England's most polluted beaches have been revealed - and thanks to our interactive map you can check if your local seaside haunt is on the list.
Now that the evenings are longer and warm summer's afternoons are around the corner, taking a day trip to the coast will be on many people's minds.
Sadly for those who love nothing more than sprinting into the refreshing sea spray or feeling the sand between their toes, relentless sewage dumping by water companies has left many beaches in a sorry state.
In January Anglian Water was slapped with a £510,000 fine after raw sewage was discharged into a river for 23 hours killing 5,000 fish, the Environment Agency said.
About six million litres of raw sewage was pumped into the Great Ouse at Brackley, Northamptonshire, during the incident - something wild swimmers would definitely want to avoid.
This horrifying incidence is just one of many.

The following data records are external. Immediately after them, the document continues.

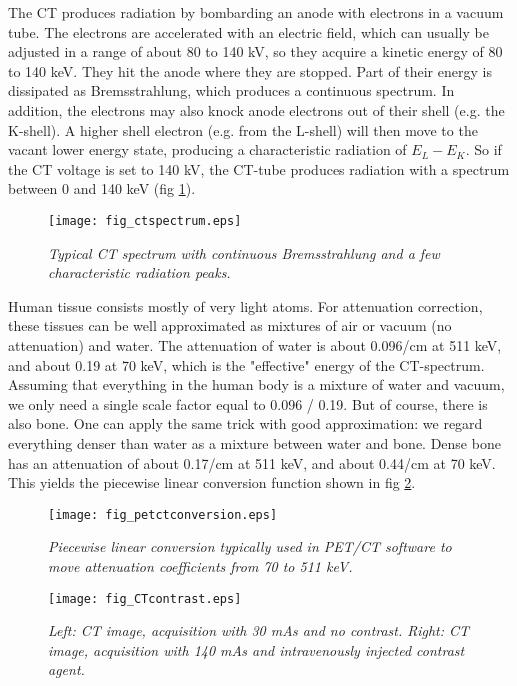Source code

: The CT produces radiation by bombarding an anode with electrons in a vacuum
tube. The electrons are accelerated with an electric field, which can usually
be adjusted in a range of about 80 to 140 kV, so they acquire a kinetic energy
of 80 to 140 keV. They hit the anode where they are stopped. Part of their
energy is dissipated as Bremsstrahlung, which produces a continuous spectrum.
In addition, the electrons may also knock anode electrons out of their shell
(e.g. the K-shell). A higher shell electron (e.g. from the L-shell) will then
move to the vacant lower energy state, producing a characteristic radiation of
$E_L - E_K$. So if the CT voltage is set to 140 kV, the CT-tube produces
radiation with a spectrum between 0 and 140 keV (fig \ref{fig:ctspectrum}).
%
\begin{figure}[tbp]
\centering
\texttt{[image: fig\_ctspectrum.eps]}
\caption{\label{fig:ctspectrum} \emph{Typical CT spectrum with continuous
Bremsstrahlung and a few characteristic radiation peaks.}}
\end{figure}

Human tissue consists mostly of very light atoms. For attenuation
correction, these tissues can be well approximated as mixtures of air
or vacuum (no attenuation) and water. The attenuation of water is
about 0.096/cm at 511 keV, and about 0.19 at 70 keV, which is the
"effective" energy of the CT-spectrum. Assuming that everything in the
human body is a mixture of water and vacuum, we only need a single
scale factor equal to 0.096 / 0.19. But of course, there is also bone.
One can apply the same trick with good approximation: we regard
everything denser than water as a mixture between water and
bone. Dense bone has an attenuation of about 0.17/cm at 511 keV, and
about 0.44/cm at 70 keV. This yields the piecewise linear conversion
function shown in fig \ref{fig:petctconversion}.
%
\begin{figure}[tbp]
\centering
\texttt{[image: fig\_petctconversion.eps]}
\caption{\label{fig:petctconversion} \emph{Piecewise linear conversion
typically used in PET/CT software to move attenuation coefficients
from 70 to 511 keV.}}
\end{figure}

\begin{figure}[tbp]
\centering
\texttt{[image: fig\_CTcontrast.eps]}
\caption{\label{fig:CTcontrast} \emph{Left: CT image, acquisition with
    30 mAs and no contrast. Right: CT image, acquisition with 140 mAs
    and intravenously injected contrast agent.}}
\end{figure}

Our new interactive map lets you type in your postcode to find beaches near you where pollution levels have reached the point where swimming could become dangerous.
Not only does it tell you if getting in the water in those spots is advised against, it lets you know if it has lost its Department of Environment Food and Rural Affairs designated swimming zone status.

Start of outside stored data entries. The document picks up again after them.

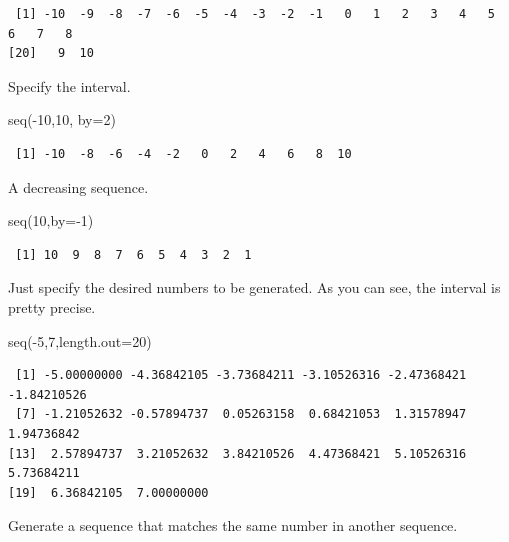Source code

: \documentclass[
  letterpaper,
]{book}
\newenvironment{Shaded}{\begin{snugshade}}{\end{snugshade}}
\newcommand{\AttributeTok}[1]{\textcolor[rgb]{0.40,0.45,0.13}{#1}}
\newcommand{\DecValTok}[1]{\textcolor[rgb]{0.68,0.00,0.00}{#1}}
\newcommand{\FunctionTok}[1]{\textcolor[rgb]{0.28,0.35,0.67}{#1}}
\newcommand{\NormalTok}[1]{\textcolor[rgb]{0.00,0.23,0.31}{#1}}
\newcommand{\SpecialCharTok}[1]{\textcolor[rgb]{0.37,0.37,0.37}{#1}}
\begin{document}
\begin{verbatim}
 [1] -10  -9  -8  -7  -6  -5  -4  -3  -2  -1   0   1   2   3   4   5   6   7   8
[20]   9  10
\end{verbatim}

Specify the interval.

\begin{Shaded}
\begin{Highlighting}[]
\FunctionTok{seq}\NormalTok{(}\SpecialCharTok{{-}}\DecValTok{10}\NormalTok{,}\DecValTok{10}\NormalTok{, }\AttributeTok{by=}\DecValTok{2}\NormalTok{)}
\end{Highlighting}
\end{Shaded}

\begin{verbatim}
 [1] -10  -8  -6  -4  -2   0   2   4   6   8  10
\end{verbatim}

A decreasing sequence.

\begin{Shaded}
\begin{Highlighting}[]
\FunctionTok{seq}\NormalTok{(}\DecValTok{10}\NormalTok{,}\AttributeTok{by=}\SpecialCharTok{{-}}\DecValTok{1}\NormalTok{)}
\end{Highlighting}
\end{Shaded}

\begin{verbatim}
 [1] 10  9  8  7  6  5  4  3  2  1
\end{verbatim}

Just specify the desired numbers to be generated. As you can see, the
interval is pretty precise.

\begin{Shaded}
\begin{Highlighting}[]
\FunctionTok{seq}\NormalTok{(}\SpecialCharTok{{-}}\DecValTok{5}\NormalTok{,}\DecValTok{7}\NormalTok{,}\AttributeTok{length.out=}\DecValTok{20}\NormalTok{)}
\end{Highlighting}
\end{Shaded}

\begin{verbatim}
 [1] -5.00000000 -4.36842105 -3.73684211 -3.10526316 -2.47368421 -1.84210526
 [7] -1.21052632 -0.57894737  0.05263158  0.68421053  1.31578947  1.94736842
[13]  2.57894737  3.21052632  3.84210526  4.47368421  5.10526316  5.73684211
[19]  6.36842105  7.00000000
\end{verbatim}

Generate a sequence that matches the same number in another sequence.
\end{document}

There are are a number of beaches highlighted which people should look to avoid as the water quality was so poor, including popular spots such as Blackpool North and Weston-super-Mare, as well as the River Wharfe in Ilkley.
In Blackpool the problem has partly been caused by gulls congregating beneath the North Pier to eat the fish and chip scraps left there, according to Cllr Jane Hugo, the city's cabinet member for climate change and environment.

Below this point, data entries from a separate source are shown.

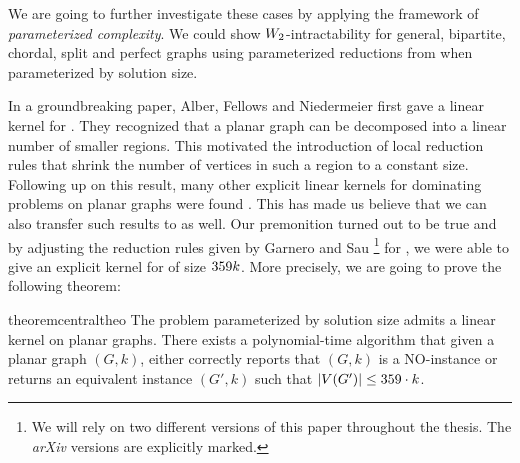 We are going to further investigate these \NPc cases by applying the framework of \textit{parameterized complexity}. 
We could show $W_2$-intractability for general, bipartite, chordal, split and perfect graphs using parameterized reductions from \dom when parameterized by solution size.

In a groundbreaking paper, Alber, Fellows and Niedermeier \cite{Alber2004} first gave a linear kernel for \pdom. 
They recognized that a planar graph can be decomposed into a linear number of smaller regions. 
This motivated the introduction of local reduction rules that shrink the number of vertices in such a region to a constant size. 
Following up on this result, many other explicit linear kernels for dominating problems on planar graphs were found \cite{Guo2007, Garnero2017, Luo2013, Alber2006}. 
This has made us believe that we can also transfer such results to \psdom as well.
Our premonition turned out to be true and by adjusting the reduction rules given by Garnero and Sau \cite{Garnero2018}\footnote{We will rely on two different versions of this paper throughout the thesis. The \textit{arXiv} versions are explicitly marked.} for \ptdom, we were able to give an explicit kernel for \psdom of size $359 k$. 
More precisely, we are going to prove the following theorem:

\begin{restatable}[]{theorem}{centraltheo}\label{thm:central}
    The \sdom problem parameterized by solution size admits a linear kernel on planar graphs. There exists a polynomial-time algorithm that given a planar graph $(G, k)$, either correctly reports that $(G, k)$ is a NO-instance or returns an equivalent instance $(G', k)$ such that $\abs{V(G')} \leq 359 \cdot k$.
\end{restatable}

The birds then defecate in the sea, contaminating the water.
The government has said Weston-super-Mare's beach has ben polluted thanks to combined effort from dogs, seabirds and a nearby sewage treatment works.
iWharfe, a consortium of local environmental activist groups in Ilkley, said the River Wharfe had been contaminated by a combination of faecal matter and agricultural runoff.
Professor Becky Malby of Ilkley Clean River Group told the Wharfedale Observer that the river had become a "public health hazard".
Beaches where swimming is not advised
- St Mary's Bay, Kent
- Bognor Regis, West Sussex
- Lyme Regis Church Cliff Beach, Dorset
- Watcombe, Devon
- Dunster Beach, Devon
- Instow, Cornwall
- Rock beach, Cornwall
- Ilfracombe, Devon,
- Burnham Jetty North, Somerset
- Weston-super-Mare Sand Bay, Somerset
- Weston Main, Somerset
- Wolvercote Mill Stream, Oxfordshire
- Blackpool North, Lancashire
- Wharfe at Cromwheel, Yorkshire
- Tunstall, Yorkshire
- Scarborough South Bay, Yorkshire
- Bridlington South Beach, Yorkshire
- Tynemouth Cullercoats, Tyneside
- Heacham, Norfolk
- Allonby South, Cumbria
- Silloth, Cumbria
- Clacton, Essex
Sewage discharges occur in the seas around Britain's coast regularly and are allowed to happen when there is particularly heavy rainfall.
This, water companies claim, is in a bid to stop the sewage system from becoming overwhelmed.
It has been heavily criticised and accusations of funding cuts and deregulation have been levelled at the government.
Ministers argued they are working to tackle discharges and cut them by a quarter by 2025.
Last year Labour revealed that water companies in England and Wales are pumping raw into the environment every two-and-a-half minutes.
Water companies told the Environment Agency that they they dumped raw sewage into rivers and seas 372,544 times last year, the Guardian reported.